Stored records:
※ ※ ※

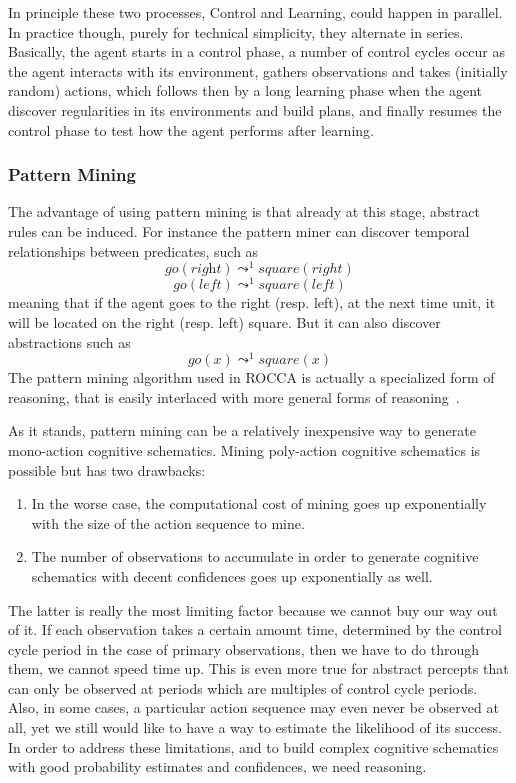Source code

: \documentclass[runningheads]{llncs}
\newcommand{\lpreimp}[1]{\leadsto^{#1}}
\newcommand{\lgo}[1]{\textit{go}(#1)}
\begin{document}
In principle these two processes, Control and Learning, could happen
in parallel.  In practice though, purely for technical simplicity,
they alternate in series.  Basically, the agent starts in a control
phase, a number of control cycles occur as the agent interacts with
its environment, gathers observations and takes (initially random)
actions, which follows then by a long learning phase when the agent
discover regularities in its environments and build plans, and finally
resumes the control phase to test how the agent performs after
learning.

\subsubsection{Pattern Mining}

The advantage of using pattern mining is that already at this stage,
abstract rules can be induced.  For instance the pattern miner can
discover temporal relationships between predicates, such as
$$\lgo{\textit{right}} \lpreimp{1} square(right)$$
$$go(left) \lpreimp{1} square(left)$$
meaning that if the agent goes to the right (resp. left), at the next
time unit, it will be located on the right (resp. left) square.  But
it can also discover abstractions such as
$$\lgo{x} \lpreimp{1} square(x)$$
The pattern mining algorithm used in ROCCA is actually a specialized
form of reasoning, that is easily interlaced with more general forms
of reasoning~\cite{Geisweiller2019}.

As it stands, pattern mining can be a relatively inexpensive way to
generate mono-action cognitive schematics.  Mining poly-action
cognitive schematics is possible but has two drawbacks:
\begin{enumerate}
\item In the worse case, the computational cost of mining goes up
  exponentially with the size of the action sequence to mine.
\item The number of observations to accumulate in order to generate
  cognitive schematics with decent confidences goes up exponentially
  as well.
\end{enumerate}
The latter is really the most limiting factor because we cannot buy
our way out of it.  If each observation takes a certain amount time,
determined by the control cycle period in the case of primary
observations, then we have to do through them, we cannot speed time
up.  This is even more true for abstract percepts that can only be
observed at periods which are multiples of control cycle periods.
Also, in some cases, a particular action sequence may even never be
observed at all, yet we still would like to have a way to estimate the
likelihood of its success.  In order to address these limitations, and
to build complex cognitive schematics with good probability estimates
and confidences, we need reasoning.
\end{document}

※ ※ ※

Your instructions:
Give every entry above again, exactly, and keep all pictures out of it.

Written response:
Source code

: \documentclass[runningheads]{llncs}
\newcommand{\lpreimp}[1]{\leadsto^{#1}}
\newcommand{\lgo}[1]{\textit{go}(#1)}
\begin{document}
In principle these two processes, Control and Learning, could happen
in parallel.  In practice though, purely for technical simplicity,
they alternate in series.  Basically, the agent starts in a control
phase, a number of control cycles occur as the agent interacts with
its environment, gathers observations and takes (initially random)
actions, which follows then by a long learning phase when the agent
discover regularities in its environments and build plans, and finally
resumes the control phase to test how the agent performs after
learning.

\subsubsection{Pattern Mining}

The advantage of using pattern mining is that already at this stage,
abstract rules can be induced.  For instance the pattern miner can
discover temporal relationships between predicates, such as
$$\lgo{\textit{right}} \lpreimp{1} square(right)$$
$$go(left) \lpreimp{1} square(left)$$
meaning that if the agent goes to the right (resp. left), at the next
time unit, it will be located on the right (resp. left) square.  But
it can also discover abstractions such as
$$\lgo{x} \lpreimp{1} square(x)$$
The pattern mining algorithm used in ROCCA is actually a specialized
form of reasoning, that is easily interlaced with more general forms
of reasoning~\cite{Geisweiller2019}.

As it stands, pattern mining can be a relatively inexpensive way to
generate mono-action cognitive schematics.  Mining poly-action
cognitive schematics is possible but has two drawbacks:
\begin{enumerate}
\item In the worse case, the computational cost of mining goes up
  exponentially with the size of the action sequence to mine.
\item The number of observations to accumulate in order to generate
  cognitive schematics with decent confidences goes up exponentially
  as well.
\end{enumerate}
The latter is really the most limiting factor because we cannot buy
our way out of it.  If each observation takes a certain amount time,
determined by the control cycle period in the case of primary
observations, then we have to do through them, we cannot speed time
up.  This is even more true for abstract percepts that can only be
observed at periods which are multiples of control cycle periods.
Also, in some cases, a particular action sequence may even never be
observed at all, yet we still would like to have a way to estimate the
likelihood of its success.  In order to address these limitations, and
to build complex cognitive schematics with good probability estimates
and confidences, we need reasoning.
\end{document}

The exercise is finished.